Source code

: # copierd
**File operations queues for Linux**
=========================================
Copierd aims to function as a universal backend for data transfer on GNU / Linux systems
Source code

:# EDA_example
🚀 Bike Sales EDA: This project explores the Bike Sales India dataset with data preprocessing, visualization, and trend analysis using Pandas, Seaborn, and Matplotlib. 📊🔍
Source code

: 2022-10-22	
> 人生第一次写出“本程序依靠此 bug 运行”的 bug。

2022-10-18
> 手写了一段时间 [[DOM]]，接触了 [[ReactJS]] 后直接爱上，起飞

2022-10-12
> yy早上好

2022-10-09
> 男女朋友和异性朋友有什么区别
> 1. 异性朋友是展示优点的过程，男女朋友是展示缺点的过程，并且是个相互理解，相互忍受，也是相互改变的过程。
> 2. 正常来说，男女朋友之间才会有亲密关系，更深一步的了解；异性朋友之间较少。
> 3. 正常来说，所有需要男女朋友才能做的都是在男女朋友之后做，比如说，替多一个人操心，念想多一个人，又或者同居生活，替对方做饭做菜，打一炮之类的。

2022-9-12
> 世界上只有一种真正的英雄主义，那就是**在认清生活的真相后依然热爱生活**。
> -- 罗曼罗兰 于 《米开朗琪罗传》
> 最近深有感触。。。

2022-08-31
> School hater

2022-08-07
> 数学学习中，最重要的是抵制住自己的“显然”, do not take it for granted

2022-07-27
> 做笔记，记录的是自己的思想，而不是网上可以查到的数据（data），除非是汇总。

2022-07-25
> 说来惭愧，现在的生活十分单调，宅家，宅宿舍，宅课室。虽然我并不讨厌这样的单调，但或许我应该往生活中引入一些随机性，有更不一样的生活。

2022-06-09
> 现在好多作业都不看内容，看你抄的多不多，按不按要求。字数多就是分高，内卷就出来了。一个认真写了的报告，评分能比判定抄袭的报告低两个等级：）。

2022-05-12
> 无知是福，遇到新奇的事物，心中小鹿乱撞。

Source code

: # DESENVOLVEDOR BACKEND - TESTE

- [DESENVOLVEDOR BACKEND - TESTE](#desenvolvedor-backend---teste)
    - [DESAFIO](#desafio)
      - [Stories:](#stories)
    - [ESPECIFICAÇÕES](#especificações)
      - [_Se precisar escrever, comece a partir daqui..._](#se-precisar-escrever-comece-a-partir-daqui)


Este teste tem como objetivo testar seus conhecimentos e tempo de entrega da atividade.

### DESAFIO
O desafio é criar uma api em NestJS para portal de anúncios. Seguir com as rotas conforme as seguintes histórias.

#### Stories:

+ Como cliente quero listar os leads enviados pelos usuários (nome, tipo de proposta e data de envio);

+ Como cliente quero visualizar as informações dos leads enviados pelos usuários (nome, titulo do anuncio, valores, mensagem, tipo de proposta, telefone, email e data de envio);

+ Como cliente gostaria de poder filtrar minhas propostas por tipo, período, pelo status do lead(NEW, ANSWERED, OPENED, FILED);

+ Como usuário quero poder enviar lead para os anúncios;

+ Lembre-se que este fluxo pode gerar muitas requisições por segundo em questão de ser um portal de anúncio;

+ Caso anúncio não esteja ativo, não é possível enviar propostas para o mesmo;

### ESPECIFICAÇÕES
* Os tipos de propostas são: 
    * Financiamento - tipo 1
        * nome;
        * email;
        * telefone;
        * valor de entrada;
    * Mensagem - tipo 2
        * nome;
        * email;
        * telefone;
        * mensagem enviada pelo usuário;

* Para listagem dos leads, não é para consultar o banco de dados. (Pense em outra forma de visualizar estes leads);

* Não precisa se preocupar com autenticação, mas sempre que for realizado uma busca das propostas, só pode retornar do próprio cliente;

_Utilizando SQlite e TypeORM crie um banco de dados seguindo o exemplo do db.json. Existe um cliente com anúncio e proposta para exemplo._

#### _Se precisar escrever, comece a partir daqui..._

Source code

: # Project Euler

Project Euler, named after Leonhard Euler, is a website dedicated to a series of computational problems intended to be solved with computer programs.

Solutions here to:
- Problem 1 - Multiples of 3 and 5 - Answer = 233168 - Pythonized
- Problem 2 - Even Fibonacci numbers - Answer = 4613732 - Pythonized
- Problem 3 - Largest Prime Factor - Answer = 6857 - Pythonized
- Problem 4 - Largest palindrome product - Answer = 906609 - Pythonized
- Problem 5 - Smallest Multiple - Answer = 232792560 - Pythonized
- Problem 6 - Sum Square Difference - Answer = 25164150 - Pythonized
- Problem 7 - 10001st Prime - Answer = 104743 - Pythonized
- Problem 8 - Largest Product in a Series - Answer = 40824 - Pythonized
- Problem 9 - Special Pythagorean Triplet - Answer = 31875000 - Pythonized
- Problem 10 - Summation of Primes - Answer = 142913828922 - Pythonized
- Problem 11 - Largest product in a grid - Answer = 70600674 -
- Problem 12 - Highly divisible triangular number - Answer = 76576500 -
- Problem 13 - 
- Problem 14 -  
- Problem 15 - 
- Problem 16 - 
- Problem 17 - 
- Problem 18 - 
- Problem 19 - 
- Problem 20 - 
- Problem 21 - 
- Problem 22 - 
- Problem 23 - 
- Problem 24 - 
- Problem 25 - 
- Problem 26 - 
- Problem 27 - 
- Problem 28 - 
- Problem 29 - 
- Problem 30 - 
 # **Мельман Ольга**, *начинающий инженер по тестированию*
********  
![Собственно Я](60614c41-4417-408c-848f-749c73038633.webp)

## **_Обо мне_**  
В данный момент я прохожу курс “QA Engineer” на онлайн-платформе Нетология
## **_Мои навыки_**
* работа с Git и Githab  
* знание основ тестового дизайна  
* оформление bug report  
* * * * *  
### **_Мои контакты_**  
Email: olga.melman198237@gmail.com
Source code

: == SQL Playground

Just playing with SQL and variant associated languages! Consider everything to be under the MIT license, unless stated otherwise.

━━━

## What the exercise asks
Take the line containing "Email: olga.melman198237@gmail.com" as the start and the last line of the data as the end, and reproduce that range exactly.

## Solved problem
Email: olga.melman198237@gmail.com
Source code

: == SQL Playground

Just playing with SQL and variant associated languages! Consider everything to be under the MIT license, unless stated otherwise.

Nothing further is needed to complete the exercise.